(PROBLEM TO SOLVE):
An exact copy of all the data is the required output.

(RECORDS SUPPLIED):

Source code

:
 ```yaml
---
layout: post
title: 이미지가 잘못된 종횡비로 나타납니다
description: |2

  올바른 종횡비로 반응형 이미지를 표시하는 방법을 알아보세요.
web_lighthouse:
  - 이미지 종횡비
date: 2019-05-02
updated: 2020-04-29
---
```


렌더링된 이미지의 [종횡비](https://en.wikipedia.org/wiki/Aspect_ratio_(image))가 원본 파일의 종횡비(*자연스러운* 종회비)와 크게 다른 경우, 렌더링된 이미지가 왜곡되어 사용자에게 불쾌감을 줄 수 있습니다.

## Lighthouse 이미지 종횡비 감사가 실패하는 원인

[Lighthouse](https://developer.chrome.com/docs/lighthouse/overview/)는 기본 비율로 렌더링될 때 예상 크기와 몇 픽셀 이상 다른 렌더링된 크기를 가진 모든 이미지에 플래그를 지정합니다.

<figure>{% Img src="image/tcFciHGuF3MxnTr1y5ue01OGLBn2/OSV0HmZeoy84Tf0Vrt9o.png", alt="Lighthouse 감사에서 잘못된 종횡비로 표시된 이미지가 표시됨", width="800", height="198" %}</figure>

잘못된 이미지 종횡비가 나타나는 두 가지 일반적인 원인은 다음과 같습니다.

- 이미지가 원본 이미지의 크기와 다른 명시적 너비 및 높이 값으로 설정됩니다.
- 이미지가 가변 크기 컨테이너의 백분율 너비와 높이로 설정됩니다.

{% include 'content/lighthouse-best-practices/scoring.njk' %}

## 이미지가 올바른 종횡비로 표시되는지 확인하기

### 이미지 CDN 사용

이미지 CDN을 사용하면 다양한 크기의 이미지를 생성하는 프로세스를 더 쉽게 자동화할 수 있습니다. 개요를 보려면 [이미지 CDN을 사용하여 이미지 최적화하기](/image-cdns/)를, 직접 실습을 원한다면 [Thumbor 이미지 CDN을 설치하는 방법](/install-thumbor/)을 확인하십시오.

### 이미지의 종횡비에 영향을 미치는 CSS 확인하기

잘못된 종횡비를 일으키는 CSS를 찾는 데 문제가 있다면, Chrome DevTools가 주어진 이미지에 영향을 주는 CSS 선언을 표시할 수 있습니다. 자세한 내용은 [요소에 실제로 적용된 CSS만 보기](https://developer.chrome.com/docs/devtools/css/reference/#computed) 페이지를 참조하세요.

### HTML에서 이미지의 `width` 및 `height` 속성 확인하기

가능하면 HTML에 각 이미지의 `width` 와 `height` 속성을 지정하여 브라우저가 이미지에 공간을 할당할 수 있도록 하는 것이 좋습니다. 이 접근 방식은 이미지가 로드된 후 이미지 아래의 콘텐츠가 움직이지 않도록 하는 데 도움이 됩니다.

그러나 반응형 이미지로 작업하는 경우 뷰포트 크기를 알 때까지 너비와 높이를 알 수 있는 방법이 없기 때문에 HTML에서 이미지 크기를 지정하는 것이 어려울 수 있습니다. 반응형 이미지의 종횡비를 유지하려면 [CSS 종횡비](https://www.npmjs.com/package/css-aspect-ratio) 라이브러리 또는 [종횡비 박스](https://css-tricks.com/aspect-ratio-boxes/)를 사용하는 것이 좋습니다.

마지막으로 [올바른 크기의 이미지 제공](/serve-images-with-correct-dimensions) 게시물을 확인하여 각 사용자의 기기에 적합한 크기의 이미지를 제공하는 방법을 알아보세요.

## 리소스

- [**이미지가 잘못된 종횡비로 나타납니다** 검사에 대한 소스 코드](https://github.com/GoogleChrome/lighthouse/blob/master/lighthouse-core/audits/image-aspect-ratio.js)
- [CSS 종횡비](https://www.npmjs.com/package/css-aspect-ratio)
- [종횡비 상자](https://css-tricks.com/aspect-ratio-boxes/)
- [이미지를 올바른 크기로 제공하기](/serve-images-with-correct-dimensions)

(TASK ANSWER):
Source code

:
 ```yaml
---
layout: post
title: 이미지가 잘못된 종횡비로 나타납니다
description: |2

  올바른 종횡비로 반응형 이미지를 표시하는 방법을 알아보세요.
web_lighthouse:
  - 이미지 종횡비
date: 2019-05-02
updated: 2020-04-29
---
```


렌더링된 이미지의 [종횡비](https://en.wikipedia.org/wiki/Aspect_ratio_(image))가 원본 파일의 종횡비(*자연스러운* 종회비)와 크게 다른 경우, 렌더링된 이미지가 왜곡되어 사용자에게 불쾌감을 줄 수 있습니다.

## Lighthouse 이미지 종횡비 감사가 실패하는 원인

[Lighthouse](https://developer.chrome.com/docs/lighthouse/overview/)는 기본 비율로 렌더링될 때 예상 크기와 몇 픽셀 이상 다른 렌더링된 크기를 가진 모든 이미지에 플래그를 지정합니다.

<figure>{% Img src="image/tcFciHGuF3MxnTr1y5ue01OGLBn2/OSV0HmZeoy84Tf0Vrt9o.png", alt="Lighthouse 감사에서 잘못된 종횡비로 표시된 이미지가 표시됨", width="800", height="198" %}</figure>

잘못된 이미지 종횡비가 나타나는 두 가지 일반적인 원인은 다음과 같습니다.

- 이미지가 원본 이미지의 크기와 다른 명시적 너비 및 높이 값으로 설정됩니다.
- 이미지가 가변 크기 컨테이너의 백분율 너비와 높이로 설정됩니다.

{% include 'content/lighthouse-best-practices/scoring.njk' %}

## 이미지가 올바른 종횡비로 표시되는지 확인하기

### 이미지 CDN 사용

이미지 CDN을 사용하면 다양한 크기의 이미지를 생성하는 프로세스를 더 쉽게 자동화할 수 있습니다. 개요를 보려면 [이미지 CDN을 사용하여 이미지 최적화하기](/image-cdns/)를, 직접 실습을 원한다면 [Thumbor 이미지 CDN을 설치하는 방법](/install-thumbor/)을 확인하십시오.

### 이미지의 종횡비에 영향을 미치는 CSS 확인하기

잘못된 종횡비를 일으키는 CSS를 찾는 데 문제가 있다면, Chrome DevTools가 주어진 이미지에 영향을 주는 CSS 선언을 표시할 수 있습니다. 자세한 내용은 [요소에 실제로 적용된 CSS만 보기](https://developer.chrome.com/docs/devtools/css/reference/#computed) 페이지를 참조하세요.

### HTML에서 이미지의 `width` 및 `height` 속성 확인하기

가능하면 HTML에 각 이미지의 `width` 와 `height` 속성을 지정하여 브라우저가 이미지에 공간을 할당할 수 있도록 하는 것이 좋습니다. 이 접근 방식은 이미지가 로드된 후 이미지 아래의 콘텐츠가 움직이지 않도록 하는 데 도움이 됩니다.

그러나 반응형 이미지로 작업하는 경우 뷰포트 크기를 알 때까지 너비와 높이를 알 수 있는 방법이 없기 때문에 HTML에서 이미지 크기를 지정하는 것이 어려울 수 있습니다. 반응형 이미지의 종횡비를 유지하려면 [CSS 종횡비](https://www.npmjs.com/package/css-aspect-ratio) 라이브러리 또는 [종횡비 박스](https://css-tricks.com/aspect-ratio-boxes/)를 사용하는 것이 좋습니다.

마지막으로 [올바른 크기의 이미지 제공](/serve-images-with-correct-dimensions) 게시물을 확인하여 각 사용자의 기기에 적합한 크기의 이미지를 제공하는 방법을 알아보세요.

## 리소스

- [**이미지가 잘못된 종횡비로 나타납니다** 검사에 대한 소스 코드](https://github.com/GoogleChrome/lighthouse/blob/master/lighthouse-core/audits/image-aspect-ratio.js)
- [CSS 종횡비](https://www.npmjs.com/package/css-aspect-ratio)
- [종횡비 상자](https://css-tricks.com/aspect-ratio-boxes/)
- [이미지를 올바른 크기로 제공하기](/serve-images-with-correct-dimensions)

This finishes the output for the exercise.